ADHD is an acronym for attention deficit hyperactivity disorder. This is a type of mental health disorder that has often been misunderstood for several decades. In 1968, there was the first conditional report of “hyperkinetic reaction of childhood.” However, symptoms described in documented individuals’ histories have gone back as far as the 16th century.
You may be more familiar with the term ADD, or attention deficit disorder, which appeared in 1980; it was eventually changed to its current descriptor ADHD by 1987. Now, ADHD is the clinically accurate term and is most understood as having three separate subcategories: impulsive presentation, inattentive presentation, and combination presentation.
What Is ADHD?
Attention deficit hyperactivity disorder is largely defined by the various symptoms a sufferer presents.

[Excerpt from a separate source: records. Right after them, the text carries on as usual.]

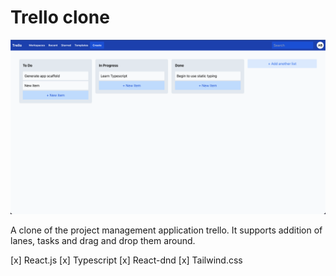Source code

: # Trello clone

![Trello clone preview](./test.png)

A clone of the project management application trello. It supports addition of lanes, tasks and drag and drop them around.

[x] React.js
[x] Typescript
[x] React-dnd
[x] Tailwind.css
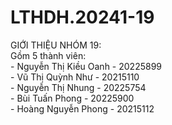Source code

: # LTHDH.20241-19
GIỚI THIỆU NHÓM 19:    
  Gồm 5 thành viên:  
    - Nguyễn Thị Kiều Oanh - 20225899  
    - Vũ Thị Quỳnh Như - 20215110  
    - Nguyễn Thị Nhung - 20225754  
    - Bùi Tuấn Phong - 20225900  
    - Hoàng Nguyễn Phong - 20215112  
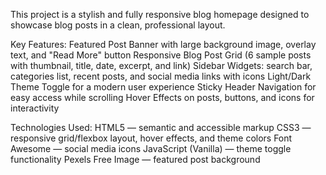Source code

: This project is a stylish and fully responsive blog homepage designed to showcase blog posts in a clean, professional layout.

Key Features:
Featured Post Banner with large background image, overlay text, and "Read More" button
Responsive Blog Post Grid (6 sample posts with thumbnail, title, date, excerpt, and link)
Sidebar Widgets: search bar, categories list, recent posts, and social media links with icons
Light/Dark Theme Toggle for a modern user experience
Sticky Header Navigation for easy access while scrolling
Hover Effects on posts, buttons, and icons for interactivity

Technologies Used:
HTML5 — semantic and accessible markup
CSS3 — responsive grid/flexbox layout, hover effects, and theme colors
Font Awesome — social media icons
JavaScript (Vanilla) — theme toggle functionality
Pexels Free Image — featured post background

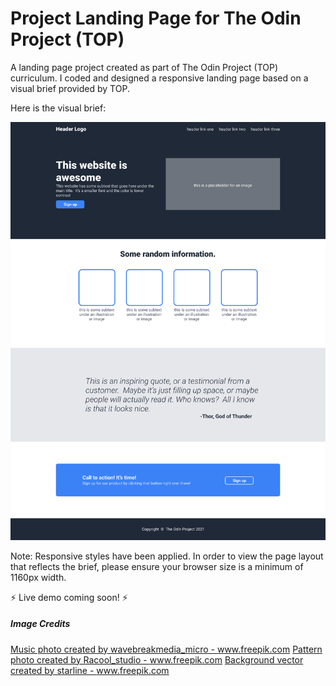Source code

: # Project Landing Page for The Odin Project (TOP)

A landing page project created as part of The Odin Project (TOP) curriculum. I coded and designed a responsive landing page based on a visual brief provided by TOP. 

Here is the visual brief:

![TOP Landing Page Visual Brief](/images/odin-project.png)

Note: Responsive styles have been applied. In order to view the page layout that reflects the brief, please ensure your browser size is a minimum of 1160px width.

:zap: Live demo coming soon! :zap:

##### Image Credits

<a href="https://www.freepik.com/photos/music">Music photo created by wavebreakmedia_micro - www.freepik.com</a>
<a href='https://www.freepik.com/photos/pattern'>Pattern photo created by Racool_studio - www.freepik.com</a>
<a href='https://www.freepik.com/vectors/background'>Background vector created by starline - www.freepik.com</a>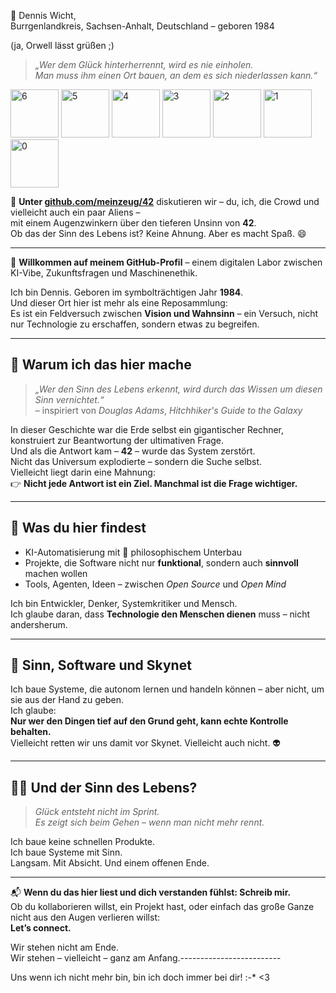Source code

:  👾 Dennis Wicht,  
 Burrgenlandkreis,  Sachsen-Anhalt,  Deutschland – 
  geboren 1984
 
 (ja, Orwell lässt grüßen ;)

> *„Wer dem Glück hinterherrennt, wird es nie einholen.  
> Man muss ihm einen Ort bauen, an dem es sich niederlassen kann.“*
> 
<img width="77"  alt="6" src="https://github.com/user-attachments/assets/f51c6d8c-c550-4e17-ab95-ba77dd45a1d7" />
<img width="77"  alt="5" src="https://github.com/user-attachments/assets/f6a3d560-8947-4129-8b94-712ff73219e2" />
<img width="77" alt="4" src="https://github.com/user-attachments/assets/2f1ce280-b2a3-4c92-b915-13856d3fd277" />
<img width="77"  alt="3" src="https://github.com/user-attachments/assets/4db7ac0f-b184-4829-aaa9-38223b3c2500" />
<img width="77"  alt="2" src="https://github.com/user-attachments/assets/9f941366-2df4-4a9d-a889-b676037fe17a" />
<img width="77"  alt="1" src="https://github.com/user-attachments/assets/89845f9e-9d85-4786-9cf4-f4f642440d94" />
<img width="77"  alt="0" src="https://github.com/user-attachments/assets/86fd1025-829f-4344-ba44-9b39ebef6b36" />


📌 **Unter [github.com/meinzeug/42](https://github.com/meinzeug/42)** diskutieren wir – du, ich, die Crowd und vielleicht auch ein paar Aliens –  
mit einem Augenzwinkern über den tieferen Unsinn von **42**.  
Ob das der Sinn des Lebens ist? Keine Ahnung. Aber es macht Spaß. 😄


---

👋 **Willkommen auf meinem GitHub-Profil** – einem digitalen Labor zwischen KI-Vibe, Zukunftsfragen und Maschinenethik.

Ich bin Dennis. Geboren im symbolträchtigen Jahr **1984**.  
Und dieser Ort hier ist mehr als eine Reposammlung:  
Es ist ein Feldversuch zwischen **Vision und Wahnsinn** – ein Versuch, nicht nur Technologie zu erschaffen, sondern etwas zu begreifen.

---

## 🧠 Warum ich das hier mache

> *„Wer den Sinn des Lebens erkennt, wird durch das Wissen um diesen Sinn vernichtet.“*  
> – inspiriert von *Douglas Adams*, *Hitchhiker's Guide to the Galaxy*

In dieser Geschichte war die Erde selbst ein gigantischer Rechner, konstruiert zur Beantwortung der ultimativen Frage.  
Und als die Antwort kam – **42** – wurde das System zerstört.  
Nicht das Universum explodierte – sondern die Suche selbst.  
Vielleicht liegt darin eine Mahnung:  
👉 **Nicht jede Antwort ist ein Ziel. Manchmal ist die Frage wichtiger.**

---

## 🤖 Was du hier findest

- KI-Automatisierung mit 🧬 philosophischem Unterbau  
- Projekte, die Software nicht nur **funktional**, sondern auch **sinnvoll** machen wollen  
- Tools, Agenten, Ideen – zwischen *Open Source* und *Open Mind*

Ich bin Entwickler, Denker, Systemkritiker und Mensch.  
Ich glaube daran, dass **Technologie den Menschen dienen** muss – nicht andersherum.

---

## 🌌 Sinn, Software und Skynet

Ich baue Systeme, die autonom lernen und handeln können – aber nicht, um sie aus der Hand zu geben.  
Ich glaube:  
**Nur wer den Dingen tief auf den Grund geht, kann echte Kontrolle behalten.**  
Vielleicht retten wir uns damit vor Skynet. Vielleicht auch nicht. 👽

---

## 🧘‍♂️ Und der Sinn des Lebens?

> *Glück entsteht nicht im Sprint.  
> Es zeigt sich beim Gehen – wenn man nicht mehr rennt.*  

Ich baue keine schnellen Produkte.  
Ich baue Systeme mit Sinn.  
Langsam. Mit Absicht. Und einem offenen Ende.

---

📬 **Wenn du das hier liest und dich verstanden fühlst: Schreib mir.**  
Ob du kollaborieren willst, ein Projekt hast, oder einfach das große Ganze nicht aus den Augen verlieren willst:  
**Let’s connect.**

Wir stehen nicht am Ende.  
Wir stehen – vielleicht – ganz am Anfang.-------------------------

Uns wenn ich nicht mehr bin, bin ich doch immer bei dir! :-* <3 
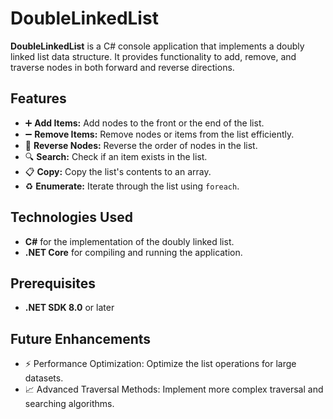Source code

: # DoubleLinkedList

**DoubleLinkedList** is a C# console application that implements a doubly linked list data structure. It provides functionality to add, remove, and traverse nodes in both forward and reverse directions.

## Features

- ➕ **Add Items:** Add nodes to the front or the end of the list.
- ➖ **Remove Items:** Remove nodes or items from the list efficiently.
- 🔄 **Reverse Nodes:** Reverse the order of nodes in the list.
- 🔍 **Search:** Check if an item exists in the list.
- 📋 **Copy:** Copy the list's contents to an array.
- ♻️ **Enumerate:** Iterate through the list using `foreach`.

## Technologies Used
- **C#** for the implementation of the doubly linked list.
- **.NET Core** for compiling and running the application.

## Prerequisites
- **.NET SDK 8.0** or later

## Future Enhancements
- ⚡ Performance Optimization: Optimize the list operations for large datasets.
- 📈 Advanced Traversal Methods: Implement more complex traversal and searching algorithms.
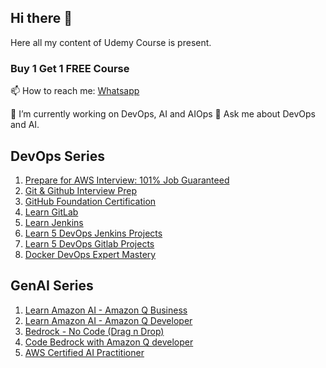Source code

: ## Hi there 👋

Here all my content of Udemy Course is present.

### Buy 1 Get 1 FREE Course <br/>
📫 How to reach me: [Whatsapp](https://chat.whatsapp.com/CLWOeMT34D4F89dCIHahzn)

🔭 I’m currently working on DevOps, AI and AIOps
💬 Ask me about DevOps and AI.


## DevOps Series
1. [Prepare for AWS Interview: 101% Job Guaranteed](https://www.udemy.com/course/aws-crash-course-101-job-guarantee-worlds-1st-qna-style/?referralCode=158315E9DC5088A66932)  <br />
2. [Git & Github Interview Prep](https://www.udemy.com/course/git-github-bootcamp-with-codespace-tothepoint-job-prep-2025/?referralCode=FD7BD74A54EE99639311)  <br />
3. [GitHub Foundation Certification](https://www.udemy.com/course/github-foundational-certification-prep-practice-tests-2025/?referralCode=F4600F3FE01CFA401949) <br />
4. [Learn GitLab](https://www.udemy.com/course/gitlab-devops-cicd-pipelines-zero-to-hero-job-ready-2024/?referralCode=3B7B4D58F6013AA5779B) <br />
5. [Learn Jenkins](https://www.udemy.com/course/jenkins-cicd-25-jenkinsfile-3-projects-interview-prep/?couponCode=E199B73A9E64C65B159D) <br />
6. [Learn 5 DevOps Jenkins Projects](https://www.udemy.com/course/5-devops-project-jenkins-k8s-docker-aws-sonarqubenexus/?referralCode=FE6D6FF82F9B96CB946E) <br />
7. [Learn 5 DevOps Gitlab Projects](https://www.udemy.com/course/5-gitlab-spa-project-java-nodejs-php-python-handson-only/?referralCode=408E1F5C5DB9855DFAC2) <br />
8. [Docker DevOps Expert Mastery](https://www.udemy.com/course/docker-bootcamp-job-interview-worlds-1st-qna-style-2025/?referralCode=8F8D402A643F8E755348)  <br />

## GenAI Series
1. [Learn Amazon AI - Amazon Q Business](https://www.udemy.com/course/aws-cloud-ai-amazon-q-chatgpt/?referralCode=74484005FE128303504C) <br/>
2. [Learn Amazon AI - Amazon Q Developer](https://www.udemy.com/course/aws-ai-series-amazon-q-developer-your-copilot-2024/?referralCode=C7374231916FC658CD38) <br/>
3. [Bedrock - No Code (Drag n Drop)](https://www.udemy.com/course/amazon-bedrock-unleash-genai-without-code-100-drag-drop/?referralCode=D55D7889ADB18CEBA446) <br/>
4. [Code Bedrock with Amazon Q developer](https://www.udemy.com/course/amazon-bedrock-with-amazon-q-developer-zero-to-hero-python/?referralCode=6032C5BA71283DEB0723) <br/>
5. [AWS Certified AI Practitioner](https://www.udemy.com/course/get-aws-ai-certified-handsonquiz-testszero-to-hero-2025/?referralCode=2A4266A4613F107D619C)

It is the brain’s unique function and structure that play the biggest roles in ADHD. There have been a multitude of studies attempting to link how a brain looks and behaves between those who don’t suffer from ADHD and those who do.
Primarily, these studies focus on the brains of children. For example, some researchers learned that kids with very severe ADHD tended to have smaller frontal lobes. This was an important discovery because the frontal lobes are what help both children and adults govern levels of native inhibition, concentration, impulse control, and fine motor movements. Therefore, it’s no surprise when the symptoms of ADHD can include subpar concentration, fidgeting around, inappropriate activity, and behavioral issues. Other research has uncovered that people with ADHD might have neural pathways that cause them to be predisposed to impulsivity and concentration issues.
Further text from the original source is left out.